Count the lines in the entries below that include the word "Reimbursement". Give nothing but the number.

━━ Provided information ━━

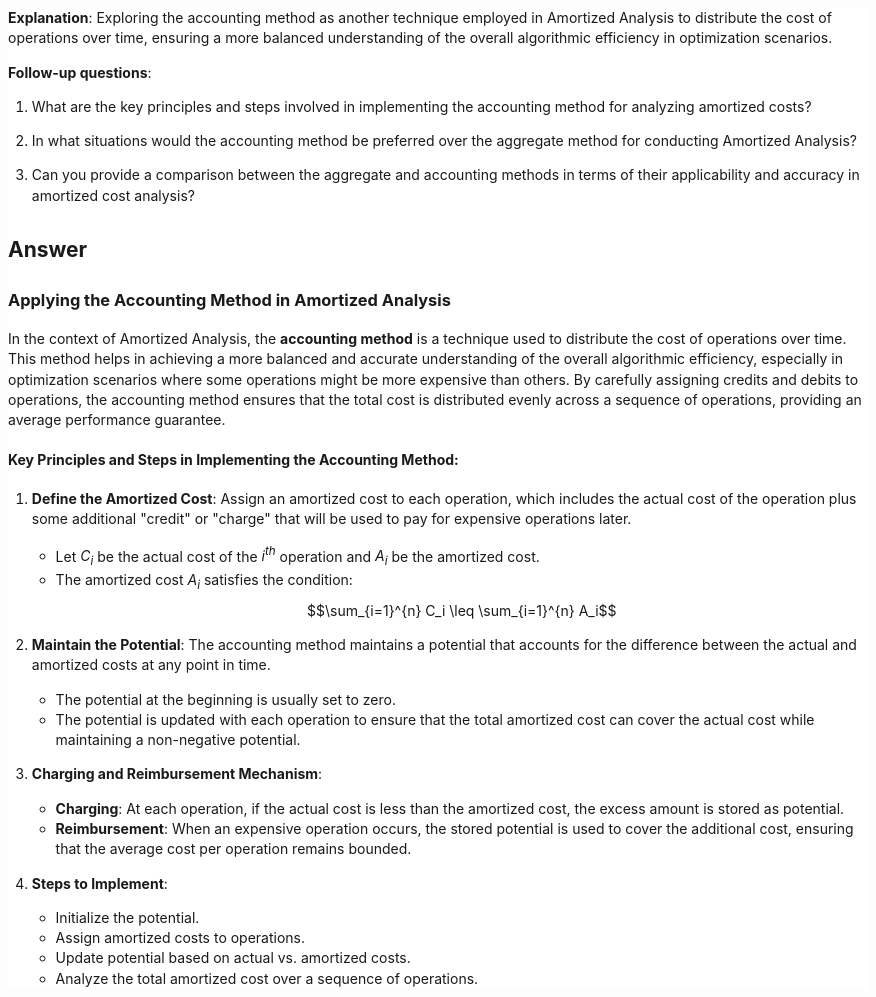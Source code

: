 **Explanation**: Exploring the accounting method as another technique employed in Amortized Analysis to distribute the cost of operations over time, ensuring a more balanced understanding of the overall algorithmic efficiency in optimization scenarios.

**Follow-up questions**:

1. What are the key principles and steps involved in implementing the accounting method for analyzing amortized costs?

2. In what situations would the accounting method be preferred over the aggregate method for conducting Amortized Analysis?

3. Can you provide a comparison between the aggregate and accounting methods in terms of their applicability and accuracy in amortized cost analysis?





## Answer

### Applying the Accounting Method in Amortized Analysis

In the context of Amortized Analysis, the **accounting method** is a technique used to distribute the cost of operations over time. This method helps in achieving a more balanced and accurate understanding of the overall algorithmic efficiency, especially in optimization scenarios where some operations might be more expensive than others. By carefully assigning credits and debits to operations, the accounting method ensures that the total cost is distributed evenly across a sequence of operations, providing an average performance guarantee.

#### Key Principles and Steps in Implementing the Accounting Method:
1. **Define the Amortized Cost**: Assign an amortized cost to each operation, which includes the actual cost of the operation plus some additional "credit" or "charge" that will be used to pay for expensive operations later.
   - Let $C_i$ be the actual cost of the $i^{th}$ operation and $A_i$ be the amortized cost.
   - The amortized cost $A_i$ satisfies the condition: $$\sum_{i=1}^{n} C_i \leq \sum_{i=1}^{n} A_i$$

2. **Maintain the Potential**: The accounting method maintains a potential that accounts for the difference between the actual and amortized costs at any point in time.
   - The potential at the beginning is usually set to zero.
   - The potential is updated with each operation to ensure that the total amortized cost can cover the actual cost while maintaining a non-negative potential.

3. **Charging and Reimbursement Mechanism**:
   - **Charging**: At each operation, if the actual cost is less than the amortized cost, the excess amount is stored as potential.
   - **Reimbursement**: When an expensive operation occurs, the stored potential is used to cover the additional cost, ensuring that the average cost per operation remains bounded.

4. **Steps to Implement**:
   - Initialize the potential.
   - Assign amortized costs to operations.
   - Update potential based on actual vs. amortized costs.
   - Analyze the total amortized cost over a sequence of operations.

━━━

◆ Output
2